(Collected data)
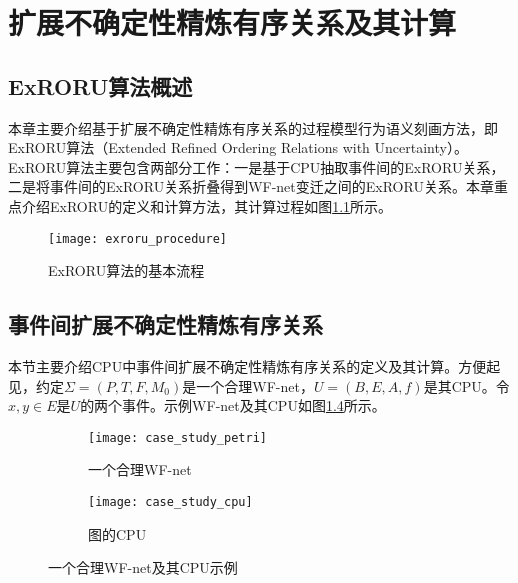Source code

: \chapter{扩展不确定性精炼有序关系及其计算}\label{cha:exroru}
\section{ExRORU算法概述}\label{sec:exroru_intro}
本章主要介绍基于扩展不确定性精炼有序关系的过程模型行为语义刻画方法，即ExRORU算法（Extended Refined Ordering Relations with Uncertainty）。ExRORU算法主要包含两部分工作：一是基于CPU抽取事件间的ExRORU关系，二是将事件间的ExRORU关系折叠得到WF-net变迁之间的ExRORU关系。本章重点介绍ExRORU的定义和计算方法，其计算过程如图\ref{fig:exroru_procedure}所示。

\begin{figure}[htbp]
  \centering
  \texttt{[image: exroru\_procedure]}
  \caption{ExRORU算法的基本流程\label{fig:exroru_procedure}}
\end{figure}


\section{事件间扩展不确定性精炼有序关系}\label{sec:exroru_event}
本节主要介绍CPU中事件间扩展不确定性精炼有序关系的定义及其计算。方便起见，约定$\Sigma=(P,T,F,M_{0})$是一个合理WF-net，$U=(B,E,A,f)$是其CPU。令$x,y\in E$是$U$的两个事件。示例WF-net及其CPU如图\ref{fig:case_study}所示。

\begin{figure}[htbp]
  \centering
  \begin{subfigure}{1\textwidth}
  	\centering
  	\texttt{[image: case\_study\_petri]}
  	\caption{一个合理WF-net}
  	\label{fig:case_study_petri}
  \end{subfigure}
  \begin{subfigure}{1\textwidth}
  	\vspace{1em}
  	\centering
  	\texttt{[image: case\_study\_cpu]}
  	\caption{图的CPU}
  	\label{fig:case_study_cpu}
  \end{subfigure}
  \vspace{6pt}
  \caption{一个合理WF-net及其CPU示例}
  \label{fig:case_study}
\end{figure}

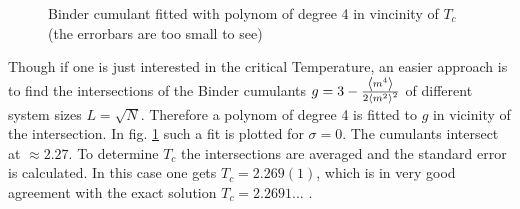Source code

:     \begin{figure}[htbp]
        \centering
        \caption[Examples of determining critical temperature and exponents]
                {
                  Binder cumulant fitted with
                    polynom of degree 4 in vincinity of \(T_c\)
                    (the errorbars are too small to see)}
        \label{fig:binder_fit_s_0}
    \end{figure}
    Though if one is just interested in the critical Temperature, an
    easier approach is to find the intersections of the Binder cumulants
    \(g = 3-\frac{\left< m^4 \right>}{2\left< m^2 \right>^2}\) \cite{Binder1981} of different
    system sizes \(L=\sqrt N\).
    Therefore a polynom of degree 4 is fitted to \(g\) in vicinity of
    the intersection.
    In fig. \ref{fig:binder_fit_s_0} such a fit is plotted for
    \(\sigma=0\). The cumulants intersect at \(\approx 2.27\).
    To determine \(T_c\) the intersections are averaged and the standard
    error is calculated. In this case one gets \(T_c = 2.269(1)\), which
    is in very good agreement with the exact solution
    \(T_c = 2.2691...\) \cite{Onsager1944}.\\


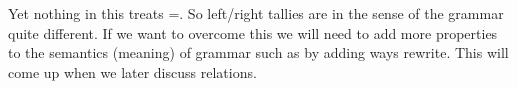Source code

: Yet nothing in this treats =.  So left/right 
tallies are in the sense of the grammar quite different.  If we 
want to overcome this we will need to add more properties to the 
semantics (meaning) of grammar such as by adding ways rewrite.
This will come up when we later discuss relations.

▸ Task item
Could you transcribe the records above exactly, leaving out any pictures?

▸ The completed task
Source code

: \chapter{扩展不确定性精炼有序关系及其计算}\label{cha:exroru}
\section{ExRORU算法概述}\label{sec:exroru_intro}
本章主要介绍基于扩展不确定性精炼有序关系的过程模型行为语义刻画方法，即ExRORU算法（Extended Refined Ordering Relations with Uncertainty）。ExRORU算法主要包含两部分工作：一是基于CPU抽取事件间的ExRORU关系，二是将事件间的ExRORU关系折叠得到WF-net变迁之间的ExRORU关系。本章重点介绍ExRORU的定义和计算方法，其计算过程如图\ref{fig:exroru_procedure}所示。

\begin{figure}[htbp]
  \centering
  \texttt{[image: exroru\_procedure]}
  \caption{ExRORU算法的基本流程\label{fig:exroru_procedure}}
\end{figure}


\section{事件间扩展不确定性精炼有序关系}\label{sec:exroru_event}
本节主要介绍CPU中事件间扩展不确定性精炼有序关系的定义及其计算。方便起见，约定$\Sigma=(P,T,F,M_{0})$是一个合理WF-net，$U=(B,E,A,f)$是其CPU。令$x,y\in E$是$U$的两个事件。示例WF-net及其CPU如图\ref{fig:case_study}所示。

\begin{figure}[htbp]
  \centering
  \begin{subfigure}{1\textwidth}
  	\centering
  	\texttt{[image: case\_study\_petri]}
  	\caption{一个合理WF-net}
  	\label{fig:case_study_petri}
  \end{subfigure}
  \begin{subfigure}{1\textwidth}
  	\vspace{1em}
  	\centering
  	\texttt{[image: case\_study\_cpu]}
  	\caption{图的CPU}
  	\label{fig:case_study_cpu}
  \end{subfigure}
  \vspace{6pt}
  \caption{一个合理WF-net及其CPU示例}
  \label{fig:case_study}
\end{figure}

Source code

:     \begin{figure}[htbp]
        \centering
        \caption[Examples of determining critical temperature and exponents]
                {
                  Binder cumulant fitted with
                    polynom of degree 4 in vincinity of \(T_c\)
                    (the errorbars are too small to see)}
        \label{fig:binder_fit_s_0}
    \end{figure}
    Though if one is just interested in the critical Temperature, an
    easier approach is to find the intersections of the Binder cumulants
    \(g = 3-\frac{\left< m^4 \right>}{2\left< m^2 \right>^2}\) \cite{Binder1981} of different
    system sizes \(L=\sqrt N\).
    Therefore a polynom of degree 4 is fitted to \(g\) in vicinity of
    the intersection.
    In fig. \ref{fig:binder_fit_s_0} such a fit is plotted for
    \(\sigma=0\). The cumulants intersect at \(\approx 2.27\).
    To determine \(T_c\) the intersections are averaged and the standard
    error is calculated. In this case one gets \(T_c = 2.269(1)\), which
    is in very good agreement with the exact solution
    \(T_c = 2.2691...\) \cite{Onsager1944}.\\


Source code

: Yet nothing in this treats =.  So left/right 
tallies are in the sense of the grammar quite different.  If we 
want to overcome this we will need to add more properties to the 
semantics (meaning) of grammar such as by adding ways rewrite.
This will come up when we later discuss relations.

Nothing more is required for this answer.